For £200 it's all rather good value for money. The imaging was a pleasant surprise - there's no OIS, but clever software allied to pixel-binning from a 1/2" 48MP sensor combine to produce super clear photos that Motorola sensibly restrains itself from over-sharpening (Samsung style!) I was very impressed for imaging at this price point and the addition of a portrait-mounted Action-Cam video mode was the icing on the cake - if you shoot any video of family and friends at quick fire events, then a secure portrait hold on the phone is a boon.
Apple iPhone 11 Pro, from £1049
2019 marked the first time I've recommended an iPhone as a Lumia replacement and for good reason - the camera system in 2019's iPhone 'Pro' is that good. With plenty of input from ex-PureView man Ari Partinen (who's now ex-Apple, but that's another story) and a team of - literally - thousands at Apple, the iPhone 11 Pro's photos, from all three lenses, aren't massively ruined by over-sharpening (as is common on many modern camera phones) and have admirable IQ (Image Quality) all round. With a big camera update ('Deep Fusion') implemented after launch, with pro-level handling of light and texture, the imaging system got better again - see my imaging comparison here.
On the biometrics front, the iPhone X range introduced the world to genuinely useful face unlocking - foolproof and fast, and this is still in place on the 11 series. I've used every authentication system since the start and Apple's Face ID (now aped by Google in its ill-fated Pixel 4 series) is the most convenient. No worries about finding the fingerprint sensor, if you're looking at the phone then you're in. And also into a great many applications, I've been impressed by how many third party iOS applications tie into Face ID to make sure you're allowed into their contents.

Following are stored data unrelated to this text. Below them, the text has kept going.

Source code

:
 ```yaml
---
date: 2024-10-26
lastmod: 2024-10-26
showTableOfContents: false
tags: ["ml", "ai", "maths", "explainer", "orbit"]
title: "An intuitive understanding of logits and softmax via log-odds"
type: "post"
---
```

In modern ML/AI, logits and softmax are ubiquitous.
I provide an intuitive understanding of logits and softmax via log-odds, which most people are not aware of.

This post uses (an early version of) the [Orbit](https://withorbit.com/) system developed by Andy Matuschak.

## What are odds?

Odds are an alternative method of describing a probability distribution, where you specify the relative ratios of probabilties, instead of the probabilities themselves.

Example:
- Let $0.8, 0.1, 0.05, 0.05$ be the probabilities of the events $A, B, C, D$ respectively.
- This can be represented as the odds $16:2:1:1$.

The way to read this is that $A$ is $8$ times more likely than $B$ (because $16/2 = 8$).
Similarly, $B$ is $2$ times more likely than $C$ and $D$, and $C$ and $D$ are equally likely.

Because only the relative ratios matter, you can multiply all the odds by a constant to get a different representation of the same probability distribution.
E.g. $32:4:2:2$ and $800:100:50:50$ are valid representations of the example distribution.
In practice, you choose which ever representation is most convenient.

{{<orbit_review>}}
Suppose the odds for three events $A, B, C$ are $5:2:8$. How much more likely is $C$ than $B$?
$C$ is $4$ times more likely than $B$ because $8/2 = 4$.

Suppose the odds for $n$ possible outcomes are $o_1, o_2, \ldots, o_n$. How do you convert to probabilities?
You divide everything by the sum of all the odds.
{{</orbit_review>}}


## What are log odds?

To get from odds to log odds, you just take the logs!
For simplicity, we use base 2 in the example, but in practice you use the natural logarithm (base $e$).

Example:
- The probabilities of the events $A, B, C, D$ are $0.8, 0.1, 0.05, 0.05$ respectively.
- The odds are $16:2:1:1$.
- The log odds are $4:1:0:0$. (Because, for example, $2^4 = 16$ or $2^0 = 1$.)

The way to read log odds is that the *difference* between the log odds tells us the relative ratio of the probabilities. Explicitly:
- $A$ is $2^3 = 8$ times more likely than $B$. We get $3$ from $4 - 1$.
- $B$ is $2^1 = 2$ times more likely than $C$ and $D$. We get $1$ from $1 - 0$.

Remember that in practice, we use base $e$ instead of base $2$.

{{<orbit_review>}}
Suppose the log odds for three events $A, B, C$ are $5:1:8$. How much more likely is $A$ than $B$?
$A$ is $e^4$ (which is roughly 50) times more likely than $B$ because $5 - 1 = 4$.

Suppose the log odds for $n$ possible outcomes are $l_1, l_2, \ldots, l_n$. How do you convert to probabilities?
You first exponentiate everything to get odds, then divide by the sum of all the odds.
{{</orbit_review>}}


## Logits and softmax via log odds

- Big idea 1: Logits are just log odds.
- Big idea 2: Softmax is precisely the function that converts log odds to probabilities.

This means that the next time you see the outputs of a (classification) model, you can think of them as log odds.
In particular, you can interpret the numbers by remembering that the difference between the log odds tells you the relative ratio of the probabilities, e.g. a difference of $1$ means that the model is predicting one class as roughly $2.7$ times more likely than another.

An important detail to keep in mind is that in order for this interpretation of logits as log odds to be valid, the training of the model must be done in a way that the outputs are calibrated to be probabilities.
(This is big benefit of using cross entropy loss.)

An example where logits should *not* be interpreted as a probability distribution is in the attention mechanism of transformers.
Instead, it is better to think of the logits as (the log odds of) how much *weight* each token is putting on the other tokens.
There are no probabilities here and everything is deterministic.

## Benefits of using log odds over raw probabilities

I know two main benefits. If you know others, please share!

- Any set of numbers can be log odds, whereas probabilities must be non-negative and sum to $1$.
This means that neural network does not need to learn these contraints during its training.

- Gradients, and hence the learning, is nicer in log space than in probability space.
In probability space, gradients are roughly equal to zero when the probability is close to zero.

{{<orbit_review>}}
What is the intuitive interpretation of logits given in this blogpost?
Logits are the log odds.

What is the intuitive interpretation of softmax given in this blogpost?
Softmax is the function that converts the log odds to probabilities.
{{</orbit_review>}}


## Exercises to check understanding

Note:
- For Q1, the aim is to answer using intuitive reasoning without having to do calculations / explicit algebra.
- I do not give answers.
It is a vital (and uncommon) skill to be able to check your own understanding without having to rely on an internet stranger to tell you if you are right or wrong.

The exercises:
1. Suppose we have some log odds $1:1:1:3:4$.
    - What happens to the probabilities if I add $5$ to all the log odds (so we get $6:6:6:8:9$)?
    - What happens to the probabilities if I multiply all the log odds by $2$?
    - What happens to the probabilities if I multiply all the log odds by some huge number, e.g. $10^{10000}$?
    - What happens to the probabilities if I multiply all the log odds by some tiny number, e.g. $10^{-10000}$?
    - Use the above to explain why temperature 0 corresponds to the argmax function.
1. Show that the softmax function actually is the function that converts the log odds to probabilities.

Add in the best stereo speakers (with true Dolby Atmos surround sound - really, the width of the sound stage has to be believed) on a mainstream phone and also the longest battery life (verified by me) and it's only iOS itself, plus the price, that add doubt. See above for my comments on operating system, but if you're OK with the sand-boxed nature of iOS (more so than Windows Phone, anyway) then the iPhone 11 Pro, as a long term phone investment, is worth every penny. You'll get warranty and support and updates for at least four years, so yes, this is an expensive, but very safe option. Remember the old Stella Artois slogan? "Reassuringly Expensive"!
Pixel 3a XL, from £389
Google's budget range of Pixels is immediately appealing for two reasons (other than the halved prices!) - the same excellent camera system as the flagships (see my Lumia 950 head to head), plus the inclusion of a 3.5mm audio jack, something you often lose by paying more... Build quality is excellent, though all in plastic, and there's the usual huge benefit of Google's guaranteed three years of updates, including at least two major new Android OS versions.
From the requirements list, the main misses are Qi charging (perhaps price-driven) and lack of card expansion. But then Pixels (like iPhones) have always preferred to just have integrated storage, for simplicity.

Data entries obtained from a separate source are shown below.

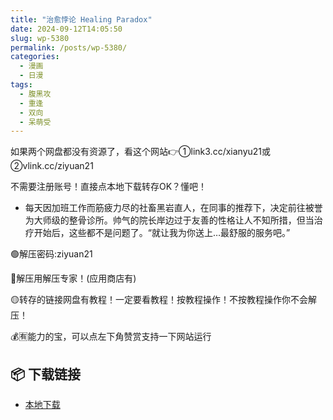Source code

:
 ```yaml
---
title: "治愈悖论 Healing Paradox"
date: 2024-09-12T14:05:50
slug: wp-5380
permalink: /posts/wp-5380/
categories:
  - 漫画
  - 日漫
tags:
  - 腹黑攻
  - 重逢
  - 双向
  - 呆萌受
---
```


如果两个网盘都没有资源了，看这个网站👉①link3.cc/xianyu21或②vlink.cc/ziyuan21

不需要注册账号！直接点本地下载转存OK？懂吧！

*   每天因加班工作而筋疲力尽的社畜黑岩直人，在同事的推荐下，决定前往被誉为大师级的整骨诊所。帅气的院长岸边过于友善的性格让人不知所措，但当治疗开始后，这些都不是问题了。“就让我为你送上…最舒服的服务吧。”

🟢解压密码:ziyuan21

🔵解压用解压专家！(应用商店有)

🟡转存的链接网盘有教程！一定要看教程！按教程操作！不按教程操作你不会解压！

💰🈶能力的宝，可以点左下角赞赏支持一下网站运行

## 📦 下载链接
- [本地下载](https://blziyuan21.com/pay-download/5380?key=903b2039f7&down_id=0)

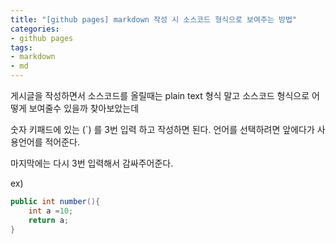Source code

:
 ```yaml
---
title: "[github pages] markdown 작성 시 소스코드 형식으로 보여주는 방법"
categories:
- github pages
tags:
- markdown
- md
---
```


게시글을 작성하면서 소스코드를 올릴때는 plain text 형식 말고 소스코드 형식으로 어떻게 보여줄수 있을까 찾아보았는데

숫자 키패드에 있는 (`) 를 3번 입력 하고 작성하면 된다. 언어를 선택하려면 앞에다가 사용언어를 적어준다.

마지막에는 다시 3번 입력해서 감싸주어준다.

ex)
```java
public int number(){
    int a =10;
    return a;
}
```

Authentication, for access, online banking, passwords, etc. are via a back of device fingerprint scanner and this works very well, helped by a suitable TPU case that guides your fingertip, in my experience. But all fast and convenient.
PS. Having mentioned 'second hand' several times, you may wonder where's the best place to look/buy? eBay is obvious but also full of pitfalls, with scammers and locked/blocked phones not uncommon. In terms of curated sellers, sign up to MeWe (a replacement for Google+, effectively) and then into the 'PSC Classifieds' group (when challenged for admittance, quote my name and the URL of this article as your way in). Then there are second hand shops which offer guarantees, such as CeX in the UK.